Philosophy Now Forum

Let □ be the operator "it is provable in ZFC".
Let 'P' mean that the Continuum Hypothesis is the case.
Take the following Natural Deduction argument in GL provability logic:

1.□(~□P→(□P→P) Theorem Intro. (Prop. Logic)
2.□(~□~P→(□~P→~P)) Theorem Intro. (Prop. Logic)
3.□~□P→□(□P→P) 1, Distribution
4.□~□~P→□(□~P→~P) 2, Distribution
5.□(□P→P)→□P Löb's Rule
6.□(□~P→~P)→□~P Löb's Rule
7.□~□P ∧ □~□~P Theorem Intro. (Independence of the Continuum Hypothesis from ZFC)
8.(□~□P ∧ □~□~P)→(□P ∧ □~P) Theorem Intro. (Prop. Logic)
9.□(P ∧ ~P) 7,8 Modus Ponens; Theorem Intro. (System K)

Is this kind of result already known? What does it mean? Is it just equivalent to Gödel's Theorems? Any feedback would be appreciated!

1. All logical systems require axioms.

2. These axioms are unproven except through the proofs in which they are used.

3. The proof justifies the axiom and the axiom justifies the proof.

4. Proof and axiom, as circular, thus become interchangeable: a proof is an axiom and an axiom is a proof.

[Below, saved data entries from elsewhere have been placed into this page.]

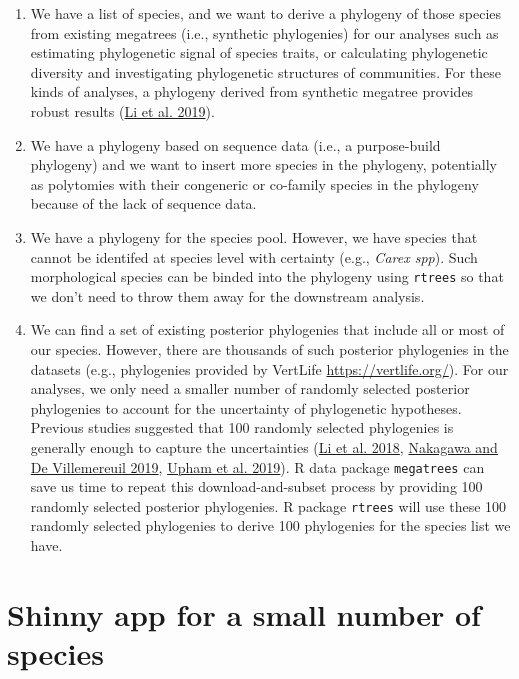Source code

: \documentclass[
  12pt,
]{article}
\providecommand{\tightlist}{%
  \setlength{\itemsep}{0pt}\setlength{\parskip}{0pt}}
\begin{document}
\begin{enumerate}
\def\labelenumi{\arabic{enumi}.}
\tightlist
\item
  We have a list of species, and we want to derive a phylogeny of those species from existing megatrees (i.e., synthetic phylogenies) for our analyses such as estimating phylogenetic signal of species traits, or calculating phylogenetic diversity and investigating phylogenetic structures of communities. For these kinds of analyses, a phylogeny derived from synthetic megatree provides robust results (\protect\hyperlink{ref-li2019common}{Li et al. 2019}).
\item
  We have a phylogeny based on sequence data (i.e., a purpose-build phylogeny) and we want to insert more species in the phylogeny, potentially as polytomies with their congeneric or co-family species in the phylogeny because of the lack of sequence data.
\item
  We have a phylogeny for the species pool. However, we have species that cannot be identifed at species level with certainty (e.g., \emph{Carex spp}). Such morphological species can be binded into the phylogeny using \texttt{rtrees} so that we don't need to throw them away for the downstream analysis.
\item
  We can find a set of existing posterior phylogenies that include all or most of our species. However, there are thousands of such posterior phylogenies in the datasets (e.g., phylogenies provided by VertLife \url{https://vertlife.org/}). For our analyses, we only need a smaller number of randomly selected posterior phylogenies to account for the uncertainty of phylogenetic hypotheses. Previous studies suggested that 100 randomly selected phylogenies is generally enough to capture the uncertainties (\protect\hyperlink{ref-li2018species}{Li et al. 2018}, \protect\hyperlink{ref-nakagawa2019general}{Nakagawa and De Villemereuil 2019}, \protect\hyperlink{ref-upham2019inferring}{Upham et al. 2019}). R data package \texttt{megatrees} can save us time to repeat this download-and-subset process by providing 100 randomly selected posterior phylogenies. R package \texttt{rtrees} will use these 100 randomly selected phylogenies to derive 100 phylogenies for the species list we have.
\end{enumerate}

\hypertarget{shinny-app-for-a-small-number-of-species}{%
\section{Shinny app for a small number of species}\label{shinny-app-for-a-small-number-of-species}}
\end{document}

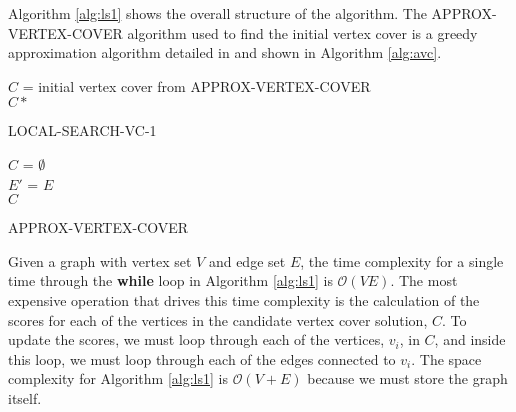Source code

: \documentclass[sigconf]{acmart}
\newcommand{\bigo}[1]{\mathcal{O}(#1)}
\begin{document}
Algorithm \ref{alg:ls1} shows the overall structure of the algorithm. The APPROX-VERTEX-COVER algorithm used to find the initial vertex cover is a greedy approximation algorithm detailed in \cite{intro_alg_2009} and shown in Algorithm \ref{alg:avc}.

\begin{algorithm}[h]
	\SetAlgoNoLine
	$C$ = initial vertex cover from APPROX-VERTEX-COVER\\
	\Return $C*$
	\caption{LOCAL-SEARCH-VC-1}
	\label{alg:ls1}
\end{algorithm}

\begin{algorithm}[h]
	\SetAlgoNoLine
	$C$ = $\emptyset$\\
	$E'$ = $E$\\
	\Return $C$
	
	\caption{APPROX-VERTEX-COVER}
	\label{alg:avc}
\end{algorithm}

Given a graph with vertex set $V$ and edge set $E$, the time complexity for a single time through the \textbf{while} loop in Algorithm \ref{alg:ls1} is $\bigo{VE}$. The most expensive operation that drives this time complexity is the calculation of the scores for each of the vertices in the candidate vertex cover solution, $C$. To update the scores, we must loop through each of the vertices, $v_i$, in $C$, and inside this loop, we must loop through each of the edges connected to $v_i$. The space complexity for Algorithm \ref{alg:ls1} is $\bigo{V + E}$ because we must store the graph itself.
\end{document}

5. This interchangeability, as equivocation, results in obscurity as it is self-referencing therefore the axiom is no longer the axiom and the proof is no longer the proof as both become indefinite.

6. Axioms/proofs are only that which are accepted to deal with this indefiniteness, thus logic requires intuition.

7. Intuition thus expands the circle of axiom=proof to axiom=proof=intuition.

8. However intuition is not universal as the axiom=proof would not have to be taught if it where such.

9. In the equivocation of "axiom=proof=intuition" the intuition not being universal necessitates the axiom/proof as not universal.

10. This absence of universality necessitates a multiplicity of logics, all of which may not agree.

11. This absence of agreement in logics results in the axiom of "Logic" being obscure.